You have to set the WLAN access details in the code:

const char *ssid = "ssid";
const char *password = "password";

And you have to set the different URLs in the array URL:

// Trigger URLs: 7 URLs for maximum 7 enrolled faces (see FACE_ID_SAVE_NUMBER)
const char *URL[] PROGMEM = {"https://www.virtualsmarthome.xyz/url_routine_trigger/...",
                             "https://www.virtualsmarthome.xyz/url_routine_trigger/...",
                             "",
                             "",
                             "",
                             "",
                             ""                             
                            };

Just copy your individual URLs from the Virtualsmarthome web site. The JSON version is the preferred option (short response).

The order of the URLs is matching the order of stored (enrolled) faces.

Tip: You can store more then one face ID per person. That is further improving recognition precision.

Root CA Certificate

For security reasons the Root CA certificate is stored in the code. The certificate is used to authenticate the identity of the web server. The certificate will expire in September 2021. It has to be updated then.
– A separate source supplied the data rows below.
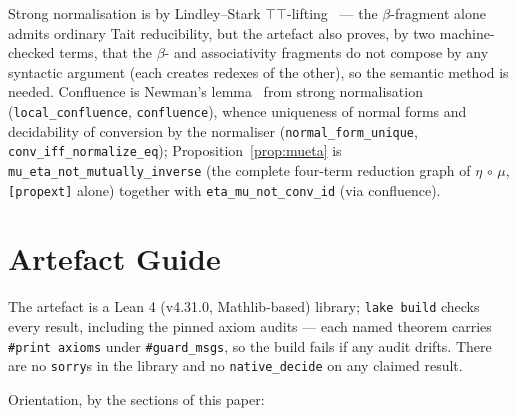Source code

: \noindent Strong normalisation is by Lindley--Stark
\ensuremath{\top\top}-lifting~\cite{LindleyStark2005} --- the \ensuremath{\beta}-fragment
alone admits ordinary Tait reducibility, but the artefact also proves,
by two machine-checked terms, that the \ensuremath{\beta}- and associativity
fragments do not compose by any syntactic argument (each creates
redexes of the other), so the semantic method is needed. Confluence is
Newman's lemma~\cite{Newman1942} from strong normalisation
(\texttt{local\_confluence}, \texttt{confluence}), whence uniqueness of
normal forms and decidability of conversion by the normaliser
(\texttt{normal\_form\_unique}, \texttt{conv\_iff\_normalize\_eq});
Proposition~\ref{prop:mueta} is \texttt{mu\_eta\_not\_mutually\_inverse}
(the complete four-term reduction graph of \ensuremath{\eta} \ensuremath{\circ}
\ensuremath{\mu}, \texttt{[propext]} alone) together with
\texttt{eta\_mu\_not\_conv\_id} (via confluence).

\section{Artefact Guide}\label{app:artefact}

The artefact is a Lean 4 (v4.31.0, Mathlib-based) library; \texttt{lake
build} checks every result, including the pinned axiom audits — each
named theorem carries \texttt{\#print axioms} under
\texttt{\#guard\_msgs}, so the build fails if any audit drifts. There
are no \texttt{sorry}s in the library and no \texttt{native\_decide} on
any claimed result.

\medskip
\noindent Orientation, by the sections of this paper:


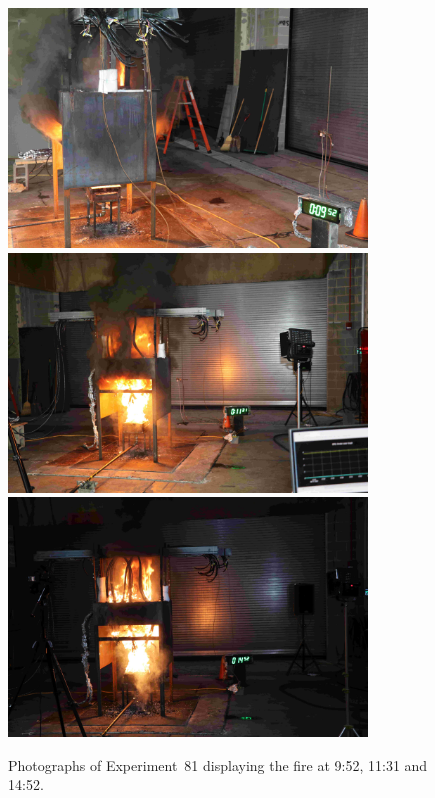 \begin{figure}[p]
\centering
\includegraphics[height=2.50in]{../FIGURES/Test_81_Photo_1} \\ \vspace{0.1in}
\includegraphics[height=2.50in]{../FIGURES/Test_81_Photo_2} \\ \vspace{0.1in}
\includegraphics[height=2.50in]{../FIGURES/Test_81_Photo_3}
\caption[Photographs of Experiment~81]{Photographs of Experiment~81 displaying the fire at 9:52, 11:31 and 14:52.}
\label{fig:Test_81_photos}
\end{figure}


\clearpage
To perform the update (with Firefox browser) just go to the https://www.virtualsmarthome.xyz web site and click on the lock symbol left to the URL. Then show details of connection, further information and show certificate. Then click on DST Root CA X3 and then on "PEM (Certificate)". The certificate text have to be copied into the sketch to update.

For the current version 1.1 code, I did the update to the new "ISRG Root X1" root certificate already.

Arduino IDE and Programming

The sketch works with current Arduino IDE 1.8.13 and ESP32 board version 1.0.5.

In the IDE you have to select:

  • Board: ESP32 Wrover Module
  • Partition scheme: Huge APP...

An additional library ArduinoWebsockets has to be installed via the IDE Library Manager (version 0.5.0 is working for me).

If you copy/move the sketch, make sure all four files are in the new folder:

  • AlexaFaceDetectionESP32Cam.ino
  • camera_index.h
  • camera_pins.h
  • partitions.csv

Especially partitions.csv. This file is not copied from Arduino IDE when using "Safe as..." function.

camera_index.h contains the HTML/Javascript web page and camera_pins.h the GPIO definitions for the used camera model. In our case the model is CAMERA_MODEL_AI_THINKER for the ESP32-CAM.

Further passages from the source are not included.